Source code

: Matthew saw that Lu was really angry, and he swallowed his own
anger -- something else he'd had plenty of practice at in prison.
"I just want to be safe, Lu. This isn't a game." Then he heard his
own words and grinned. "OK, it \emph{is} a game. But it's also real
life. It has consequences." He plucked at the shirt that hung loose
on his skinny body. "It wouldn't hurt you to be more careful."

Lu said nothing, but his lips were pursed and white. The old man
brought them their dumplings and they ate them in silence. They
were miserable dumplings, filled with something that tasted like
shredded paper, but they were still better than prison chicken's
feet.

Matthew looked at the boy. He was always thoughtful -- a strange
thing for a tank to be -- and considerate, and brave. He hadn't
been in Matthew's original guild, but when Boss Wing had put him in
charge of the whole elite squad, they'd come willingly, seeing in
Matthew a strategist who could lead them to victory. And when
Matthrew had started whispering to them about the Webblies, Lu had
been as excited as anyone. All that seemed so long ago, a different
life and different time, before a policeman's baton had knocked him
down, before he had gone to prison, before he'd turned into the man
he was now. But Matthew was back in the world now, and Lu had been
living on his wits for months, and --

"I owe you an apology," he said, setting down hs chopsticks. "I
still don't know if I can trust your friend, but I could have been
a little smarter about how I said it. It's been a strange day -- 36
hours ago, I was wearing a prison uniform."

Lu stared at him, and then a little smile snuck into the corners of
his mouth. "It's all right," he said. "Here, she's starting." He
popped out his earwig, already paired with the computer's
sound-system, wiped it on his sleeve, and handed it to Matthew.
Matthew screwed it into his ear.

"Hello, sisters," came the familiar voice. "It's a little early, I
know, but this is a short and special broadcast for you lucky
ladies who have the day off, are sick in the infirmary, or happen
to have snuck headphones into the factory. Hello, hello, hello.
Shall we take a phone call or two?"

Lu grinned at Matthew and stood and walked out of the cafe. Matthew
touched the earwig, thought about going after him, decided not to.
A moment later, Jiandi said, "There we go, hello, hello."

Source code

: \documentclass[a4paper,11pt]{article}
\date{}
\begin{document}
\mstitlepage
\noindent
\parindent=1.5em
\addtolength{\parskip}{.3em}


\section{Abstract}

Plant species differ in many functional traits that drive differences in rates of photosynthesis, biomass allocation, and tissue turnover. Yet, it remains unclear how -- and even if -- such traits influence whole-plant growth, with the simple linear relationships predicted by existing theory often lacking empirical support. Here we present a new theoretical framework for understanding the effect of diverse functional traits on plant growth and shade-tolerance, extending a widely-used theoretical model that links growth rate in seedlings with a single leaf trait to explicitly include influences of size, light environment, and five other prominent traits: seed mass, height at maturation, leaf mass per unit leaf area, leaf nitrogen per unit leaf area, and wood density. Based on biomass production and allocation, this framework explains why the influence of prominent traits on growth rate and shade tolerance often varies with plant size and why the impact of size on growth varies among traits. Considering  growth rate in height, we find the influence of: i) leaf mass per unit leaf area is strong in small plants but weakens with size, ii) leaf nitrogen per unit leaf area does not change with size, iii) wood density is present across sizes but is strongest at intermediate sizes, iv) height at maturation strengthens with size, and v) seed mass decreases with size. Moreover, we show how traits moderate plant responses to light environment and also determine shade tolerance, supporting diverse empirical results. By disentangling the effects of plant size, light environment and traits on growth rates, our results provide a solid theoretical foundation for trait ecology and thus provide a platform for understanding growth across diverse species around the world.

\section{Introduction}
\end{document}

- - - -

- _Your task_
For this exercise, retype each entry from above exactly as it stands.

- _Answer section_
Source code

: Matthew saw that Lu was really angry, and he swallowed his own
anger -- something else he'd had plenty of practice at in prison.
"I just want to be safe, Lu. This isn't a game." Then he heard his
own words and grinned. "OK, it \emph{is} a game. But it's also real
life. It has consequences." He plucked at the shirt that hung loose
on his skinny body. "It wouldn't hurt you to be more careful."

Lu said nothing, but his lips were pursed and white. The old man
brought them their dumplings and they ate them in silence. They
were miserable dumplings, filled with something that tasted like
shredded paper, but they were still better than prison chicken's
feet.

Matthew looked at the boy. He was always thoughtful -- a strange
thing for a tank to be -- and considerate, and brave. He hadn't
been in Matthew's original guild, but when Boss Wing had put him in
charge of the whole elite squad, they'd come willingly, seeing in
Matthew a strategist who could lead them to victory. And when
Matthrew had started whispering to them about the Webblies, Lu had
been as excited as anyone. All that seemed so long ago, a different
life and different time, before a policeman's baton had knocked him
down, before he had gone to prison, before he'd turned into the man
he was now. But Matthew was back in the world now, and Lu had been
living on his wits for months, and --

"I owe you an apology," he said, setting down hs chopsticks. "I
still don't know if I can trust your friend, but I could have been
a little smarter about how I said it. It's been a strange day -- 36
hours ago, I was wearing a prison uniform."

Lu stared at him, and then a little smile snuck into the corners of
his mouth. "It's all right," he said. "Here, she's starting." He
popped out his earwig, already paired with the computer's
sound-system, wiped it on his sleeve, and handed it to Matthew.
Matthew screwed it into his ear.

"Hello, sisters," came the familiar voice. "It's a little early, I
know, but this is a short and special broadcast for you lucky
ladies who have the day off, are sick in the infirmary, or happen
to have snuck headphones into the factory. Hello, hello, hello.
Shall we take a phone call or two?"

Lu grinned at Matthew and stood and walked out of the cafe. Matthew
touched the earwig, thought about going after him, decided not to.
A moment later, Jiandi said, "There we go, hello, hello."

Source code

: \documentclass[a4paper,11pt]{article}
\date{}
\begin{document}
\mstitlepage
\noindent
\parindent=1.5em
\addtolength{\parskip}{.3em}


\section{Abstract}

Plant species differ in many functional traits that drive differences in rates of photosynthesis, biomass allocation, and tissue turnover. Yet, it remains unclear how -- and even if -- such traits influence whole-plant growth, with the simple linear relationships predicted by existing theory often lacking empirical support. Here we present a new theoretical framework for understanding the effect of diverse functional traits on plant growth and shade-tolerance, extending a widely-used theoretical model that links growth rate in seedlings with a single leaf trait to explicitly include influences of size, light environment, and five other prominent traits: seed mass, height at maturation, leaf mass per unit leaf area, leaf nitrogen per unit leaf area, and wood density. Based on biomass production and allocation, this framework explains why the influence of prominent traits on growth rate and shade tolerance often varies with plant size and why the impact of size on growth varies among traits. Considering  growth rate in height, we find the influence of: i) leaf mass per unit leaf area is strong in small plants but weakens with size, ii) leaf nitrogen per unit leaf area does not change with size, iii) wood density is present across sizes but is strongest at intermediate sizes, iv) height at maturation strengthens with size, and v) seed mass decreases with size. Moreover, we show how traits moderate plant responses to light environment and also determine shade tolerance, supporting diverse empirical results. By disentangling the effects of plant size, light environment and traits on growth rates, our results provide a solid theoretical foundation for trait ecology and thus provide a platform for understanding growth across diverse species around the world.

\section{Introduction}
\end{document}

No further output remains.